つまづいた日産、3社アライアンスの今後に影響は
東京モーターショーの開催を目前に控えた2017年9月末に、日産の国内工場で完成車検査の不正が明るみに出た。工場の生産ラインの最終検査ラインで無資格者が完成検査に関わっていた問題だ。西川廣人社長が陳謝会見を開いたものの、その後も不正が続いていたことで日産は、10月中旬からの約3週間、国内向けの生産と出荷を停止し、再発防止策を導入した。
日産に続いてスバルにも同様の不正が見つかり、東京モーターショーの開会式当日には、吉永泰之社長の陳謝会見に波及する事態となった。

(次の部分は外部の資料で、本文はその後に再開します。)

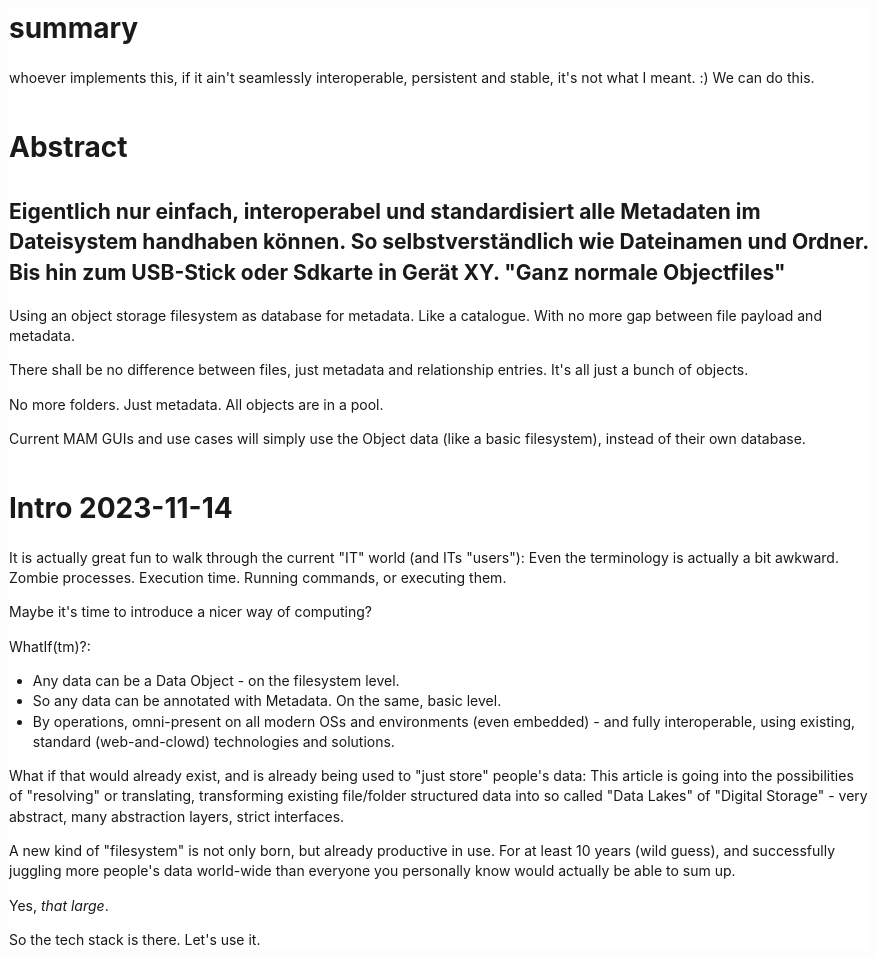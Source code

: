 
# summary
whoever implements this, if it ain't seamlessly interoperable, persistent and stable, it's not what I meant. :)
We can do this.

# Abstract

Eigentlich nur einfach, interoperabel und standardisiert alle Metadaten im Dateisystem handhaben können. So selbstverständlich wie Dateinamen und Ordner. Bis hin zum USB-Stick oder Sdkarte in Gerät XY.
"Ganz normale Objectfiles" 
---

Using an object storage filesystem as database for metadata. Like a catalogue. With no more gap between file payload and metadata.

There shall be no difference between files, just metadata and relationship entries. It's all just a bunch of objects.

No more folders. Just metadata. All objects are in a pool.

Current MAM GUIs and use cases will simply use the Object data (like a basic filesystem), instead of their own database.


# Intro 2023-11-14

It is actually great fun to walk through the current "IT" world (and ITs "users"): Even the terminology is actually a bit awkward. Zombie processes. Execution time. Running commands, or executing them.

Maybe it's time to introduce a nicer way of computing?

WhatIf(tm)?:

  * Any data can be a Data Object - on the filesystem level.
  * So any data can be annotated with Metadata. On the same, basic level.
  * By operations, omni-present on all modern OSs and environments (even embedded) - and fully interoperable, using existing, standard (web-and-clowd) technologies and solutions.

What if that would already exist, and is already being used to "just store" people's data: This article is going into the possibilities of "resolving" or translating, transforming existing file/folder structured data into so called "Data Lakes" of "Digital Storage" - very abstract, many abstraction layers, strict interfaces.

A new kind of "filesystem" is not only born, but already productive in use. For at least 10 years (wild guess), and successfully juggling more people's data world-wide than everyone you personally know would actually be able to sum up.

Yes, *that large*.

So the tech stack is there.
Let's use it.
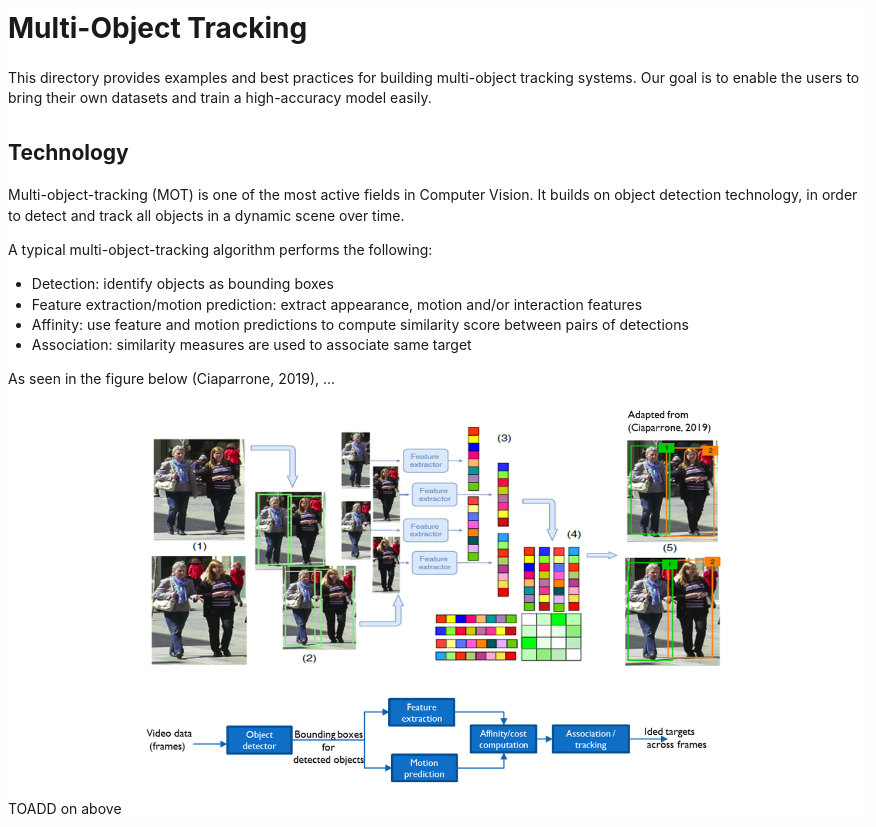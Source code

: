 # Multi-Object Tracking

This directory provides examples and best practices for building multi-object tracking systems. Our goal is to enable the users to bring their own datasets and train a high-accuracy model easily. 

## Technology
Multi-object-tracking (MOT) is one of the most active fields in Computer Vision. It builds on object detection technology, in order to detect and track all objects in a dynamic scene over time.  

 A typical multi-object-tracking algorithm performs the following:
* Detection: identify objects as bounding boxes
* Feature extraction/motion prediction: extract appearance, motion and/or interaction features
* Affinity: use feature and motion predictions to compute similarity score between pairs of detections
* Association: similarity measures are used to associate same target

As seen in the figure below (Ciaparrone, 2019), ...

<p align="center">
<img src="./media/figure_MOTmodules.png" width="600" align="center"/>
</p> 

TOADD on above
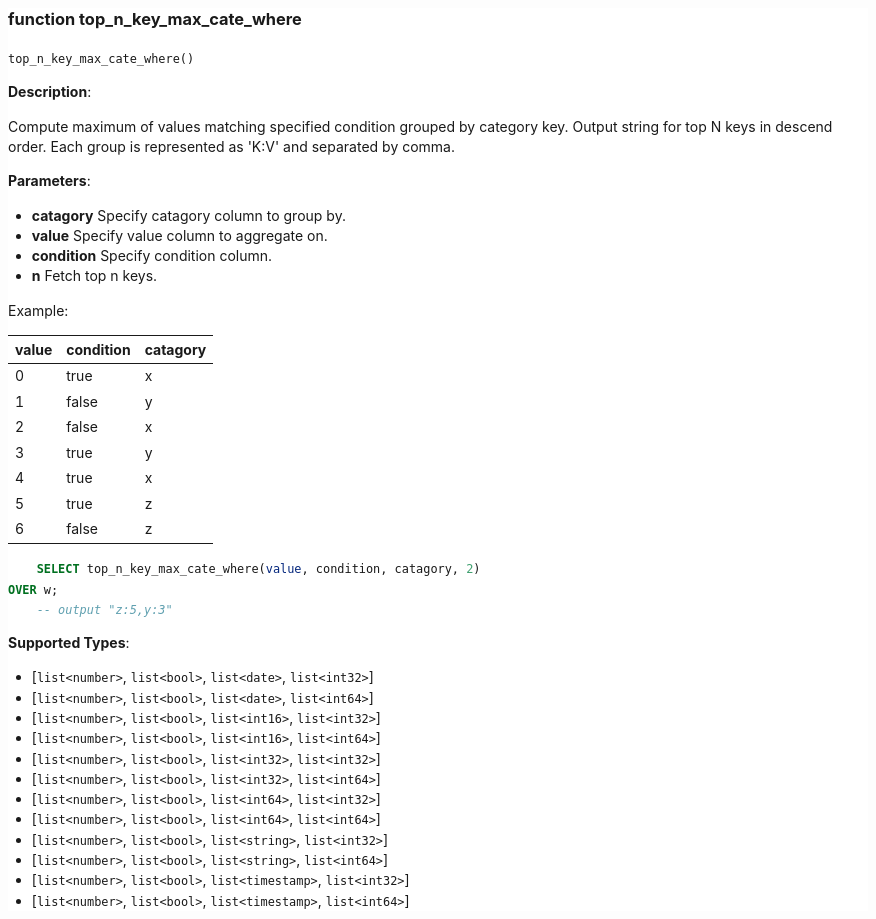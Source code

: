 ### function top_n_key_max_cate_where

```sql
top_n_key_max_cate_where()
```

**Description**:

Compute maximum of values matching specified condition grouped by category key. Output string for top N keys in descend order. Each group is represented as 'K:V' and separated by comma. 

**Parameters**: 

  * **catagory** Specify catagory column to group by. 
  * **value** Specify value column to aggregate on. 
  * **condition** Specify condition column. 
  * **n** Fetch top n keys.



Example:


| value   | condition   | catagory    |
|  -------- | -------- | -------- |
| 0   | true   | x    |
| 1   | false   | y    |
| 2   | false   | x    |
| 3   | true   | y    |
| 4   | true   | x    |
| 5   | true   | z    |
| 6   | false   | z    |




```sql
    SELECT top_n_key_max_cate_where(value, condition, catagory, 2)
OVER w;
    -- output "z:5,y:3"
```

**Supported Types**:

* [`list<number>`, `list<bool>`, `list<date>`, `list<int32>`]
* [`list<number>`, `list<bool>`, `list<date>`, `list<int64>`]
* [`list<number>`, `list<bool>`, `list<int16>`, `list<int32>`]
* [`list<number>`, `list<bool>`, `list<int16>`, `list<int64>`]
* [`list<number>`, `list<bool>`, `list<int32>`, `list<int32>`]
* [`list<number>`, `list<bool>`, `list<int32>`, `list<int64>`]
* [`list<number>`, `list<bool>`, `list<int64>`, `list<int32>`]
* [`list<number>`, `list<bool>`, `list<int64>`, `list<int64>`]
* [`list<number>`, `list<bool>`, `list<string>`, `list<int32>`]
* [`list<number>`, `list<bool>`, `list<string>`, `list<int64>`]
* [`list<number>`, `list<bool>`, `list<timestamp>`, `list<int32>`]
* [`list<number>`, `list<bool>`, `list<timestamp>`, `list<int64>`]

日本のクルマづくりは品質・性能で定評があっただけに、コンプライアンス(法令順守)の欠如や経営サイドと製造現場の乖離は、ある意味で日本車のモノづくりの根幹を問われかねない失態と映った。一方で、国内向けの完成車検査だけが国土交通省から各メーカーへの委託となっている制度設計にも疑問を差し挟む余地はあるのだが。
いずれにしても、日産では長年、この検査不正が続いていたということで、17年間も日産の社長を務めたカルロス・ゴーン氏の経営責任を問う声も出た。日産は、仏ルノーの傘下に入ってからV字回復を果たし、ルノー・日産連合は、国際アライアンスの成功例とされてきたのみならず、V字回復後は日産がルノーを助ける構図へと情勢が変わってきていた。2016年には燃費不正で窮地に陥った三菱自動車を日産が助ける形で資本提携し、三菱自では日産流経営手法の導入から1年が経過して、業績V字回復の流れを作っていた矢先でもあった。
ゴーン会長の去就も話題に
皮肉にも、「ルノー・日産・三菱3社連合」の会長として、ゴーン氏がパリで2022年までの中期経営計画を発表したのが9月15日のことだった。3社連合は2022年に2016年比4割増の1,400万台を販売し、2020年までにはEV専用の共通プラットホームを用意して、12車種のEVを投入することで「EVのリーダーとなる」(ゴーン会長)と怪気炎を上げた直後に、日産で不正が発覚したのである。
日産は、生産担当の松元史明副社長を更迭し、ゴーン時代以前の旧・日産から続いていたと見られる無資格検査の再発防止の徹底を図ることになるが、どこまで信頼回復への道筋に結びつけられるか、ということになる。
2017年4月にゴーン長期政権の後を継いだ西川体制は、早々につまづくことになった。ルノー・日産・三菱の3社連合において、何といっても中核は日産だ。フランスでは、ゴーン氏がルノーCEOを退任するのではとの報道も出ている。
いずれにせよ、2018年に日産が立ち直れるか、あるいは立ち直りの兆しを見せられるかは、3社連合の今後を占う上で注目すべきポイントだろう。